(Dataset excerpts)
--------------------------------------------------
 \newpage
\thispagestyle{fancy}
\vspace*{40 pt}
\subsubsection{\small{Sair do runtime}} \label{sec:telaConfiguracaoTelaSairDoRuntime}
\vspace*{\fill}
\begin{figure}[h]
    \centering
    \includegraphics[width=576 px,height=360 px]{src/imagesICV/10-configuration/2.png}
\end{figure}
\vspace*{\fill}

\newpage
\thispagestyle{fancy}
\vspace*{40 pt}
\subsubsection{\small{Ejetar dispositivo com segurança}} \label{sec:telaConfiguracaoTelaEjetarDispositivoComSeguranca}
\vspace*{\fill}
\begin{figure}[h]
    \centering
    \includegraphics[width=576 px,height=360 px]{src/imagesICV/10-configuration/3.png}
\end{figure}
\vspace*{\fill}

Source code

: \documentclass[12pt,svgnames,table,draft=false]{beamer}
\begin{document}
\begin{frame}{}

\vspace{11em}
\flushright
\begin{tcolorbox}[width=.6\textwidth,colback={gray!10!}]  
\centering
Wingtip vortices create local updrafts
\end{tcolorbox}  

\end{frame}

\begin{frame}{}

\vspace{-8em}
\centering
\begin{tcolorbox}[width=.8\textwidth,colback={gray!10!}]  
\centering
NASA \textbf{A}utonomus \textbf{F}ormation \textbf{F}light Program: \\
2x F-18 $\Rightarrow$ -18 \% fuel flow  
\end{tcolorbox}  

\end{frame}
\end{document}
--------------------------------------------------
**PROBLEM TO SOLVE:**
Word for word, copy out the data.

**RESPONSE TO THIS TASK:**
 \newpage
\thispagestyle{fancy}
\vspace*{40 pt}
\subsubsection{\small{Sair do runtime}} \label{sec:telaConfiguracaoTelaSairDoRuntime}
\vspace*{\fill}
\begin{figure}[h]
    \centering
    \includegraphics[width=576 px,height=360 px]{src/imagesICV/10-configuration/2.png}
\end{figure}
\vspace*{\fill}

\newpage
\thispagestyle{fancy}
\vspace*{40 pt}
\subsubsection{\small{Ejetar dispositivo com segurança}} \label{sec:telaConfiguracaoTelaEjetarDispositivoComSeguranca}
\vspace*{\fill}
\begin{figure}[h]
    \centering
    \includegraphics[width=576 px,height=360 px]{src/imagesICV/10-configuration/3.png}
\end{figure}
\vspace*{\fill}

Source code

: \documentclass[12pt,svgnames,table,draft=false]{beamer}
\begin{document}
\begin{frame}{}

\vspace{11em}
\flushright
\begin{tcolorbox}[width=.6\textwidth,colback={gray!10!}]  
\centering
Wingtip vortices create local updrafts
\end{tcolorbox}  

\end{frame}

\begin{frame}{}

\vspace{-8em}
\centering
\begin{tcolorbox}[width=.8\textwidth,colback={gray!10!}]  
\centering
NASA \textbf{A}utonomus \textbf{F}ormation \textbf{F}light Program: \\
2x F-18 $\Rightarrow$ -18 \% fuel flow  
\end{tcolorbox}  

\end{frame}
\end{document}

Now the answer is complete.